◆ Task ◆
Whenever a line in the records below contains "true", pick it out.
──────── Exercise data
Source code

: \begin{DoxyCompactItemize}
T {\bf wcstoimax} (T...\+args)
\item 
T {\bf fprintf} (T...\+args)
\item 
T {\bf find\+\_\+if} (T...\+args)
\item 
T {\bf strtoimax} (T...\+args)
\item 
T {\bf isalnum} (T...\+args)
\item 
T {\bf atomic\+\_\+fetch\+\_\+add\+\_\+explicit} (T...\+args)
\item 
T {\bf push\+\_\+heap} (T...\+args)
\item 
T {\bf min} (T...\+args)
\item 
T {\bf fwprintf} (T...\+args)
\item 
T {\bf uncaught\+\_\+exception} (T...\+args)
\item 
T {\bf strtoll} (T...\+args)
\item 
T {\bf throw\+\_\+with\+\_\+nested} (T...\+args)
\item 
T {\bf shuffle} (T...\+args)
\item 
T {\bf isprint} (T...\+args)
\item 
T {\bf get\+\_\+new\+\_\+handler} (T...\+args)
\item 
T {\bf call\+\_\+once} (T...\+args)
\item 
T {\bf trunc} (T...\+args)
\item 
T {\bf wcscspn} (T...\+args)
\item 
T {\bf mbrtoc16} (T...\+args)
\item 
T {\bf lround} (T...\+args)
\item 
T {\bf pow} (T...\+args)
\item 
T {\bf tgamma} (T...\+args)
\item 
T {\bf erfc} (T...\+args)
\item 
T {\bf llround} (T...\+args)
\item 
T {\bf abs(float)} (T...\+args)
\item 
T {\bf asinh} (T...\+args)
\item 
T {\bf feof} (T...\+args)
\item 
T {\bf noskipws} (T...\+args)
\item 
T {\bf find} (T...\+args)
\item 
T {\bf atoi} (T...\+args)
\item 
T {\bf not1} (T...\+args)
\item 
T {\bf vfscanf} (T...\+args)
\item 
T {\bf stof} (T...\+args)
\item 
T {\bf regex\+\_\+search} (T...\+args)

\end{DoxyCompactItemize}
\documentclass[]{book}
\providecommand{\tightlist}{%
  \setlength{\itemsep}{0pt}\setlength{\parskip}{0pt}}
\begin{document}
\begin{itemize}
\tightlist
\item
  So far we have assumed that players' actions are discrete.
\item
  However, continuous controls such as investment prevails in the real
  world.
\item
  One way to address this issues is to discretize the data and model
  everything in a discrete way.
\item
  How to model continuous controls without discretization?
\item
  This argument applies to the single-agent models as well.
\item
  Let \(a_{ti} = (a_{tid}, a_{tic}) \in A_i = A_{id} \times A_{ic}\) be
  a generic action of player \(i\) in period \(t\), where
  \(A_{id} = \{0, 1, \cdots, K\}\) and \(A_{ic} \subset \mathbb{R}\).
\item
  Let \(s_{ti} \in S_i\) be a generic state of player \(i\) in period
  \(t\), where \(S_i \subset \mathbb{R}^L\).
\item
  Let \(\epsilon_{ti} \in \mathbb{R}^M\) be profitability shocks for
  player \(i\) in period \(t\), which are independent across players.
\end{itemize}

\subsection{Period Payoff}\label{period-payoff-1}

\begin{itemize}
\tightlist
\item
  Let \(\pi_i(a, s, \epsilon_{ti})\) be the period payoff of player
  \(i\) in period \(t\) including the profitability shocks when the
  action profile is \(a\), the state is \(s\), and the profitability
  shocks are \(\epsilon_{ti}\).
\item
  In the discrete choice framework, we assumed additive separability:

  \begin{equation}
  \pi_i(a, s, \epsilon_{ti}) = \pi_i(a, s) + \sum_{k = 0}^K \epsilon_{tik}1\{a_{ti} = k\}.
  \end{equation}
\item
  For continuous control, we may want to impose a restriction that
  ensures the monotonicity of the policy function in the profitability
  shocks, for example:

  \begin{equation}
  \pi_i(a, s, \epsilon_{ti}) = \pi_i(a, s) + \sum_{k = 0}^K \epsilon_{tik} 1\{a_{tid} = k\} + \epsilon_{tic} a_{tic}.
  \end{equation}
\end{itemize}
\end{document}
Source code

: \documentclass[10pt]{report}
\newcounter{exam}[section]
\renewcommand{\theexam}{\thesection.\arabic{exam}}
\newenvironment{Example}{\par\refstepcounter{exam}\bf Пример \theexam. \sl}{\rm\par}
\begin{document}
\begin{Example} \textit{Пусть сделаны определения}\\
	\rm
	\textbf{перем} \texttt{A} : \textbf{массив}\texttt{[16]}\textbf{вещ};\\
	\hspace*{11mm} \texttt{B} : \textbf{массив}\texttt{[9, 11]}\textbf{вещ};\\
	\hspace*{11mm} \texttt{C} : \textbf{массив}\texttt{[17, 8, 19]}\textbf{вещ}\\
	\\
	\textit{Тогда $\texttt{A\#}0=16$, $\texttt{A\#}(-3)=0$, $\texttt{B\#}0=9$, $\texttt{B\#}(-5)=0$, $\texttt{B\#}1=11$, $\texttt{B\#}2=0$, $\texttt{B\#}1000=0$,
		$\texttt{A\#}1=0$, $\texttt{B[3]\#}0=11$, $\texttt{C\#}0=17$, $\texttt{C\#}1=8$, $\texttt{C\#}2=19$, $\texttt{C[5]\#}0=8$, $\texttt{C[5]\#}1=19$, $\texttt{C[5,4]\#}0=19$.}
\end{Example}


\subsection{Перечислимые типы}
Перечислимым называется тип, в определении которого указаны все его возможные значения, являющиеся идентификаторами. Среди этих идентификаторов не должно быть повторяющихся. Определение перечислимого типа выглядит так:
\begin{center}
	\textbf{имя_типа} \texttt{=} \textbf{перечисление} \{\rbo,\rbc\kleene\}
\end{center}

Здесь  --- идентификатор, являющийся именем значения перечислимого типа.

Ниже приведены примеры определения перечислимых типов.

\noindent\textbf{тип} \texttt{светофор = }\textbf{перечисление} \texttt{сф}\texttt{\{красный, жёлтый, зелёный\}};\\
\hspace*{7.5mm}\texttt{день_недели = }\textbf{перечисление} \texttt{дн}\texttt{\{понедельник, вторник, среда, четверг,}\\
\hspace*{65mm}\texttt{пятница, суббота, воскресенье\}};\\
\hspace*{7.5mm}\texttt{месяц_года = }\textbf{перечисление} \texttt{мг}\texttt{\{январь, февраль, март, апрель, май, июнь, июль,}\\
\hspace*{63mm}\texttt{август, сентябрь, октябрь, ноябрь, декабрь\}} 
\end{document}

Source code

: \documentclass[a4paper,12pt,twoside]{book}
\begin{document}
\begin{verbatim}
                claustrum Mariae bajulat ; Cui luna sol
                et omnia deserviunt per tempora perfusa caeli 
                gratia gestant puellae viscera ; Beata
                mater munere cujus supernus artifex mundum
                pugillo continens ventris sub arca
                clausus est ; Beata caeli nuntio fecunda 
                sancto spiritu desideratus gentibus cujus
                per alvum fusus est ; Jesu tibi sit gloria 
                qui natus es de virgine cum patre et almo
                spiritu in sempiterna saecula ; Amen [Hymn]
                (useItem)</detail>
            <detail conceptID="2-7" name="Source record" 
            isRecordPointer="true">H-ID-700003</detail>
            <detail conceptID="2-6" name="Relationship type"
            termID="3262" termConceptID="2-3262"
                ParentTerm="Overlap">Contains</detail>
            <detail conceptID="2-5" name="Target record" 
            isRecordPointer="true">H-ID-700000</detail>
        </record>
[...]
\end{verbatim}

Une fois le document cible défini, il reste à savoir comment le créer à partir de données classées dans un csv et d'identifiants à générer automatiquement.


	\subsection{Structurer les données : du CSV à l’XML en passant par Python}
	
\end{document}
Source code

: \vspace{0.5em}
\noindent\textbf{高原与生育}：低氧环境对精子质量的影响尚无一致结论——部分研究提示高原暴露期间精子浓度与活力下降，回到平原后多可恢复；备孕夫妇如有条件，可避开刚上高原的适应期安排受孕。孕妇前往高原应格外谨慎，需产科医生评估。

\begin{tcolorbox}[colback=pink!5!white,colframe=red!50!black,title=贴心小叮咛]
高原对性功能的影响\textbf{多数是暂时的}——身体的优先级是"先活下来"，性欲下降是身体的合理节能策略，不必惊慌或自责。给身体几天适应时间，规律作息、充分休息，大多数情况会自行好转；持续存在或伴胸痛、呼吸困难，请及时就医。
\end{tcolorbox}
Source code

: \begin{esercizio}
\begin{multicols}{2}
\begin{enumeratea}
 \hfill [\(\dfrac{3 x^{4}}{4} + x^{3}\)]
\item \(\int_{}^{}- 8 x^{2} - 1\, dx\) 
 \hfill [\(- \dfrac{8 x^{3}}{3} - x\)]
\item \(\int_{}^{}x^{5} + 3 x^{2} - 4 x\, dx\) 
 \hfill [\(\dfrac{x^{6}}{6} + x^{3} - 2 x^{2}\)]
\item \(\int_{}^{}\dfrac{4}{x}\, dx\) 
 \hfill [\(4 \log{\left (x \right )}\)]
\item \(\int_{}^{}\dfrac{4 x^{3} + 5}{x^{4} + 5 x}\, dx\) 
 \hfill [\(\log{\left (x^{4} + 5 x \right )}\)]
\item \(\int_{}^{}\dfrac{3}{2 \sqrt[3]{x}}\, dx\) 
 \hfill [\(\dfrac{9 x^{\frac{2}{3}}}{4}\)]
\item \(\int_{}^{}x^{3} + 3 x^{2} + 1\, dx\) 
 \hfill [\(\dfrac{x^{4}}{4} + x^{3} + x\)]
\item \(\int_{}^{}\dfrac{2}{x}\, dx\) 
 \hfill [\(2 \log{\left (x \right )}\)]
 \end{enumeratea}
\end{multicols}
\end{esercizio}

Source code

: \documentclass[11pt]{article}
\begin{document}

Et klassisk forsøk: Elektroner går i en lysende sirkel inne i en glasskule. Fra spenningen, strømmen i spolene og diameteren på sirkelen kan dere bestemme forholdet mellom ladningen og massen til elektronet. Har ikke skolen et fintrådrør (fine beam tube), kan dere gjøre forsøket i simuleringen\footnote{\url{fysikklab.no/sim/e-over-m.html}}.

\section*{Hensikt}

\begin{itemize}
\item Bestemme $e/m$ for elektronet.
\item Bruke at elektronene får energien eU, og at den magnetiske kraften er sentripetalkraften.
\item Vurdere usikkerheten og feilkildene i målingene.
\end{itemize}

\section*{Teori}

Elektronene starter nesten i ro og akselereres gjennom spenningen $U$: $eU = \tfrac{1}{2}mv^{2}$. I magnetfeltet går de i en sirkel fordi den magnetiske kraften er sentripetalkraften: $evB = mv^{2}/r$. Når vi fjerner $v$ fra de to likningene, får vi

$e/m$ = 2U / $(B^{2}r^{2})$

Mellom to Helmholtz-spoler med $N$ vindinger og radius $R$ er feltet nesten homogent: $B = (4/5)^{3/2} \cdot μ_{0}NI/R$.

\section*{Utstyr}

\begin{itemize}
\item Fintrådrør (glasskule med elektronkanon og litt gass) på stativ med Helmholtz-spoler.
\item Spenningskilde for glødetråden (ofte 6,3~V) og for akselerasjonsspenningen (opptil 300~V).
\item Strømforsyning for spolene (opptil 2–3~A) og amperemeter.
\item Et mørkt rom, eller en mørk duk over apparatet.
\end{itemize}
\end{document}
────────────────
◆ Reply ◆
            isRecordPointer="true">H-ID-700003</detail>
            isRecordPointer="true">H-ID-700000</detail>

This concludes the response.